WHAT THE EXERCISE ASKS ▸
Copy all lines in the material holding the string "true".
━━━━━━━━━━
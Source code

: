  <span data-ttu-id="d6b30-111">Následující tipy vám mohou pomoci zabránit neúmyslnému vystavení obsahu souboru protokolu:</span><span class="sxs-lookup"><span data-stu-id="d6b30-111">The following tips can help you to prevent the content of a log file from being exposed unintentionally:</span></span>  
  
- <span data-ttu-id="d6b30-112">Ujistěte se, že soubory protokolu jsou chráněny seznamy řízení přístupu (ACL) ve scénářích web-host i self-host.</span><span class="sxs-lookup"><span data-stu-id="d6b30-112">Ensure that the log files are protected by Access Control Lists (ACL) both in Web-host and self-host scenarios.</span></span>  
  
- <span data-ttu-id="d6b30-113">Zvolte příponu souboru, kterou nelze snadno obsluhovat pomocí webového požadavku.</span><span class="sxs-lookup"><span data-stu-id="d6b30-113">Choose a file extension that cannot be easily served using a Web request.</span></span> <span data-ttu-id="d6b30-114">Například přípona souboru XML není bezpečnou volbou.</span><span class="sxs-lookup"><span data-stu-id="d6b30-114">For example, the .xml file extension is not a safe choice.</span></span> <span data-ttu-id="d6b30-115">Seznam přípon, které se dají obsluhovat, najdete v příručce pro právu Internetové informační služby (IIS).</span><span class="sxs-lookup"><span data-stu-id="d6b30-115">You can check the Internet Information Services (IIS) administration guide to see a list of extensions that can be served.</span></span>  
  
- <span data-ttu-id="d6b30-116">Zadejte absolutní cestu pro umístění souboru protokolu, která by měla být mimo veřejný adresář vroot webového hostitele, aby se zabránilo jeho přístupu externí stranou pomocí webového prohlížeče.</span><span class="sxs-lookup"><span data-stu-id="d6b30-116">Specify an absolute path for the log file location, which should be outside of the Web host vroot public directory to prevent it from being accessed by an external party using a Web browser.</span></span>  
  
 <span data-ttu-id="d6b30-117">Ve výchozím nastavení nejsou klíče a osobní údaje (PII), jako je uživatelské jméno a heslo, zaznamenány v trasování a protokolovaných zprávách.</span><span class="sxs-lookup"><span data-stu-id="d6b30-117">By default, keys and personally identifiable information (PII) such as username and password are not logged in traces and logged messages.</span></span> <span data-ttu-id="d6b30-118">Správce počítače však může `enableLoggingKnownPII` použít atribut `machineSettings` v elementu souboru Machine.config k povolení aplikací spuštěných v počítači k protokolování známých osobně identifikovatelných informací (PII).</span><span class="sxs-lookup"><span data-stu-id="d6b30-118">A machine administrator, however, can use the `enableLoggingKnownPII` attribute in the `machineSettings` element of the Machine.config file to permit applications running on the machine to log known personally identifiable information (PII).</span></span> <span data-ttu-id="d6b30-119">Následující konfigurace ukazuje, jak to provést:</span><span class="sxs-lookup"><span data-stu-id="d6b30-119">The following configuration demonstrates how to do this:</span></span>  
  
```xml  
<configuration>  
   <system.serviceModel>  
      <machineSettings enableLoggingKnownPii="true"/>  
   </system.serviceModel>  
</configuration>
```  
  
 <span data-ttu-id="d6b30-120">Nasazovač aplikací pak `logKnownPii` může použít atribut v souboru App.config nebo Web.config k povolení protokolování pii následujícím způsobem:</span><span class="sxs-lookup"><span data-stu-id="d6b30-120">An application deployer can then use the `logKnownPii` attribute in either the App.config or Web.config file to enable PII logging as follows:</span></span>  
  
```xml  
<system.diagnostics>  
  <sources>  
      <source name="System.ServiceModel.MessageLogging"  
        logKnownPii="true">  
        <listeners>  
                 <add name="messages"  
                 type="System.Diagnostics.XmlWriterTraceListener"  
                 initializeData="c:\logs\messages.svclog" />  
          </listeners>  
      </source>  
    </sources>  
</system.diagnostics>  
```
━━━━━━━━━━
RESPONSE ▸
      <machineSettings enableLoggingKnownPii="true"/>  
        logKnownPii="true">  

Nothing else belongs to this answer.